Nope I got off of it this month actually


----------



## itisdieter

ILoveBella478 said:


> Nope I got off of it this month actually


Thanks for validating I'm not nuts ILoveBella!

I have a 6 month supply stockpiled, think I'll be switching soon.

I contacted them via their website, their response will be interesting.


----------



## ILoveBella478

Bella wouldn't eat it for almost a month so I said it's time for a change.


----------



## Quinnsmom

Does anyone know if the Canadian location is changing their formula? My guy is allergic to a lot of things but does well on Ranchlands. If they change ingredients without warning he may pay for it with massive skin infections and itchiness. I've spent a boatload of money in the past year with the vet. dermatologist and finally have him under control, don't want to see all that undone. I think my next email will be to the plant in Alberta!


----------



## itisdieter

Quinnsmom said:


> Does anyone know if the Canadian location is changing their formula? My guy is allergic to a lot of things but does well on Ranchlands. If they change ingredients without warning he may pay for it with massive skin infections and itchiness. I've spent a boatload of money in the past year with the vet. dermatologist and finally have him under control, don't want to see all that undone. I think my next email will be to the plant in Alberta!

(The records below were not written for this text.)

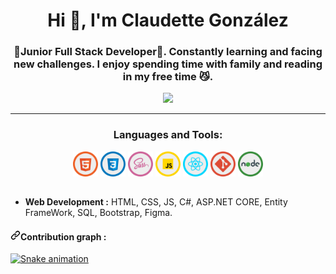 <h1 align="center">Hi 👻, I'm Claudette González</h1>

<h3 align="center">👾Junior Full Stack Developer👾. Constantly learning and facing new challenges. I enjoy spending time with family and reading in my free time 😼.</h3>
<div align="center">
<img src="https://media.giphy.com/media/13HBDT4QSTpveU/giphy.gif">
  </div>

<hr>
<h3 align="center">Languages and Tools:</h3>
<div style="display: inline_block" align="center">
  <img src="./img/html.png" width="40">
  <img src="./img/css.png" width="40">
  <img src="./img/sass.png" width="40">
  <img src="./img/js.png" width="40">
  <img src="./img/react.png" width="40">
  <img src="./img/git.png" width="40">
  <img src="./img/node.png" width="40">
 
</div>
<h2 dir="auto"></h2>
<ul dir="auto">
<li><strong>Web Development :</strong> HTML, CSS, JS, C#, ASP.NET CORE, Entity FrameWork, SQL, Bootstrap, Figma.</li>
</ul>
<h4 dir="auto"><a id="user-content-contribution-graph-" class="anchor" aria-hidden="true" href="#contribution-graph-"><svg class="octicon octicon-link" viewBox="0 0 16 16" version="1.1" width="16" height="16" aria-hidden="true"><path fill-rule="evenodd" d="M7.775 3.275a.75.75 0 001.06 1.06l1.25-1.25a2 2 0 112.83 2.83l-2.5 2.5a2 2 0 01-2.83 0 .75.75 0 00-1.06 1.06 3.5 3.5 0 004.95 0l2.5-2.5a3.5 3.5 0 00-4.95-4.95l-1.25 1.25zm-4.69 9.64a2 2 0 010-2.83l2.5-2.5a2 2 0 012.83 0 .75.75 0 001.06-1.06 3.5 3.5 0 00-4.95 0l-2.5 2.5a3.5 3.5 0 004.95 4.95l1.25-1.25a.75.75 0 00-1.06-1.06l-1.25 1.25a2 2 0 01-2.83 0z"></path></svg></a>Contribution graph :</h4> 
<p dir="auto"><a target="_blank" rel="noopener noreferrer" href="https://github.com/Behbiz/Behbiz/blob/output/github-contribution-grid-snake.svg"><img src="https://github.com/Behbiz/Behbiz/raw/output/github-contribution-grid-snake.svg" alt="Snake animation" style="max-width: 100%;"></a></p>




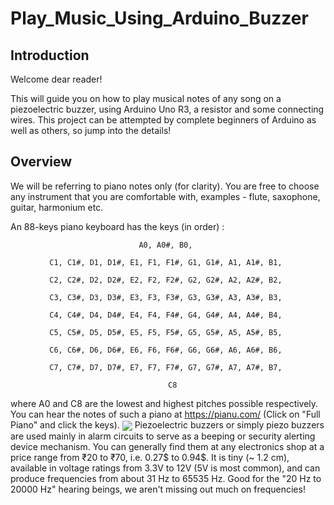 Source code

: # Play_Music_Using_Arduino_Buzzer
## Introduction
Welcome dear reader! 

This will guide you on how to play musical notes of any song on a piezoelectric buzzer, using Arduino Uno R3, a resistor and some connecting wires.
This project can be attempted by complete beginners of Arduino as well as others, so jump into the details!
## Overview
We will be referring to piano notes only (for clarity). You are free to choose any instrument that you are comfortable with, examples - flute, saxophone, guitar, harmonium etc.

An 88-keys piano keyboard has the keys (in order) :

<center><code>A0, A0#, B0, <br>
C1, C1#, D1, D1#, E1, F1, F1#, G1, G1#, A1, A1#, B1, <br>
C2, C2#, D2, D2#, E2, F2, F2#, G2, G2#, A2, A2#, B2, <br>
C3, C3#, D3, D3#, E3, F3, F3#, G3, G3#, A3, A3#, B3, <br>
C4, C4#, D4, D4#, E4, F4, F4#, G4, G4#, A4, A4#, B4, <br>
C5, C5#, D5, D5#, E5, F5, F5#, G5, G5#, A5, A5#, B5, <br>
C6, C6#, D6, D6#, E6, F6, F6#, G6, G6#, A6, A6#, B6, <br>
C7, C7#, D7, D7#, E7, F7, F7#, G7, G7#, A7, A7#, B7, <br>
  C8<br></code></center>

where A0 and C8 are the lowest and highest pitches possible respectively.
You can hear the notes of such a piano at https://pianu.com/ (Click on "Full Piano" and click the keys).
<img src="https://res.cloudinary.com/ritikadas/image/upload/v1596050238/My_Images/Arduino_Notes_bn7u8t.png" align="center">
Piezoelectric buzzers or simply piezo buzzers are used mainly in alarm circuits to serve as a beeping or security alerting device mechanism. You can generally find them at any electronics shop at a price range from ₹20 to ₹70, i.e. 0.27$ to 0.94$. It is tiny (~ 1.2 cm), available in voltage ratings from 3.3V to 12V (5V is most common), and can produce frequencies from about 31 Hz to 65535 Hz. Good for the "20 Hz to 20000 Hz" hearing beings, we aren't missing out much on frequencies!
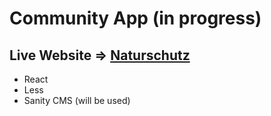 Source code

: # Community App (in progress)

## Live Website => [Naturschutz](https://naturschutzcommunity123.netlify.app/)

* React
* Less
* Sanity CMS (will be used) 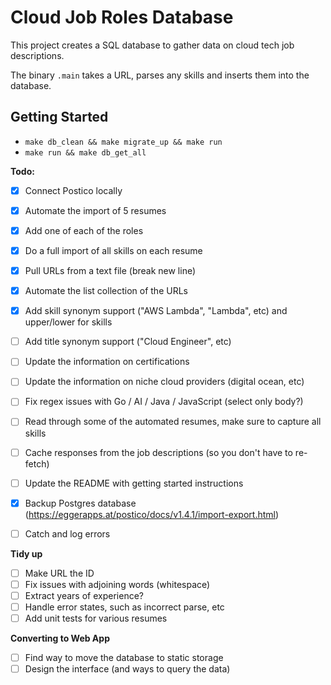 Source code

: 
# Cloud Job Roles Database

This project creates a SQL database to gather data on cloud tech job descriptions. 

The binary `.main` takes a URL, parses any skills and inserts them into the database.

## Getting Started

* `make db_clean && make migrate_up && make run`
* `make run && make db_get_all`

**Todo:**

- [x] Connect Postico locally
- [x] Automate the import of 5 resumes
- [x] Add one of each of the roles
- [x] Do a full import of all skills on each resume
- [x] Pull URLs from a text file (break new line)
- [x] Automate the list collection of the URLs

- [x] Add skill synonym support ("AWS Lambda", "Lambda", etc) and upper/lower for skills
- [ ] Add title synonym support ("Cloud Engineer", etc)
- [ ] Update the information on certifications
- [ ] Update the information on niche cloud providers (digital ocean, etc)
- [ ] Fix regex issues with Go / AI / Java / JavaScript (select only body?)
- [ ] Read through some of the automated resumes, make sure to capture all skills

- [ ] Cache responses from the job descriptions (so you don't have to re-fetch)
- [ ] Update the README with getting started instructions
- [x] Backup Postgres database (https://eggerapps.at/postico/docs/v1.4.1/import-export.html)
- [ ] Catch and log errors

**Tidy up**
- [ ] Make URL the ID
- [ ] Fix issues with adjoining words (whitespace)
- [ ] Extract years of experience?
- [ ] Handle error states, such as incorrect parse, etc
- [ ] Add unit tests for various resumes

**Converting to Web App**
- [ ] Find way to move the database to static storage
- [ ] Design the interface (and ways to query the data) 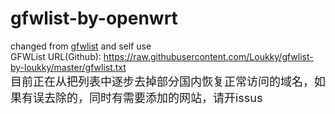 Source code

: # gfwlist-by-openwrt<br>
changed from <a href = "https://github.com/gfwlist/gfwlist"> gfwlist</a> and self use<br>
GFWList URL(Github): https://raw.githubusercontent.com/Loukky/gfwlist-by-loukky/master/gfwlist.txt<br>
<font size = "4">目前正在从把列表中逐步去掉部分国内恢复正常访问的域名，如果有误去除的，同时有需要添加的网站，请开issus</font>
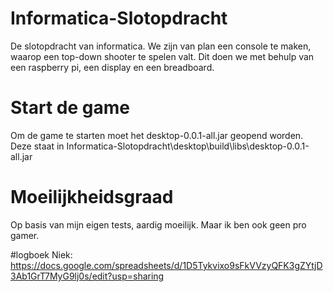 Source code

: # Informatica-Slotopdracht
De slotopdracht van informatica. We zijn van plan een console te maken, waarop een top-down shooter te spelen valt. Dit doen we met behulp van een raspberry pi, een display en een breadboard.
# Start de game
Om de game te starten moet het desktop-0.0.1-all.jar geopend worden. Deze staat in Informatica-Slotopdracht\desktop\build\libs\desktop-0.0.1-all.jar
# Moeilijkheidsgraad
Op basis van mijn eigen tests, aardig moeilijk. Maar ik ben ook geen pro gamer.

#logboek
Niek: https://docs.google.com/spreadsheets/d/1D5Tykvixo9sFkVVzyQFK3gZYtjD3Ab1GrT7MyG9lj0s/edit?usp=sharing
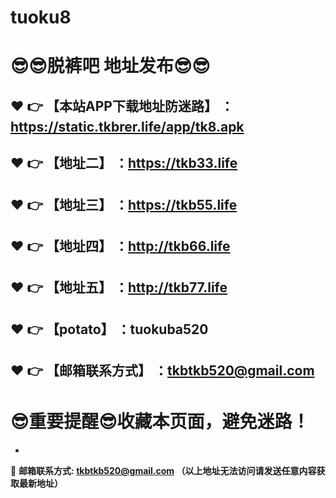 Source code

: # tuoku8
:sunglasses::sunglasses:脱裤吧 地址发布:sunglasses::sunglasses:
==
:heart: :point_right: 【本站APP下载地址防迷路】 ：https://static.tkbrer.life/app/tk8.apk
------
:heart: :point_right: 【地址二】 ：https://tkb33.life
------
:heart: :point_right: 【地址三】 ：https://tkb55.life
------
:heart: :point_right: 【地址四】 ：http://tkb66.life
------
:heart: :point_right: 【地址五】 ：http://tkb77.life
------
:heart: :point_right: 【potato】 ：tuokuba520
------
:heart: :point_right: 【邮箱联系方式】 ：tkbtkb520@gmail.com
------
:sunglasses:重要提醒:sunglasses:收藏本页面，避免迷路！
==

-

:e-mail: __邮箱联系方式: tkbtkb520@gmail.com （以上地址无法访问请发送任意内容获取最新地址）__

I'm pretty sure once the transition is complete, the KY plant will supply the US with the "new" formulas and the Alberta plant will supply Canada and the rest of the world. I do not believe you will be to get Ranchlands in the US any longer once the transition is complete.

I contacted them via their website ... let them know I was not happy and asked if we could still get the Canadian formulas in the US.

I have a feeling they made a costly mistake that will cost them loyal customers. I have no intention of buying any of the new formulas from them.

I hate researching new food when my animals do so well on what I currently feed. At least I keep a 6 month supply on hand to give me time.

Here is the best info I could find Champion Pet Foods Transition, Part 1: Acana | Bark 'n Purr Blog


----------



## Momto2GSDs

I emailed them a few weeks ago when I found out their "SINGLES" were not going to be "singles" anymore! They are adding Herring Oil (my grand-dog is sensitive to all fish).
*
MY QUESTION:* Are you keeping the old Single's Formulas or phasing them out? 
You've put Herring Oil in ALL of the NEW Singles so they are REALLY NOT Singles anymore! SO VERY DISAPPOINTING! Our dog is allergic to all fish and NOW he can't eat your food anymore IF this will eventually be the only "SINGLES" available. *SINGLE should mean SINGLE with all the the allergy dogs out here!*

*
CHAMPION'S ANSWER: * Thank you for taking the time to write to us. I am sorry to hear that your dog has a sensitivity to fish.The changes to the Singles diets result in a delay in approval for the strain of algae we use as a source of DHA and EPA. This strain is approved for human consumption, however the approval process for pet food has been delayed. 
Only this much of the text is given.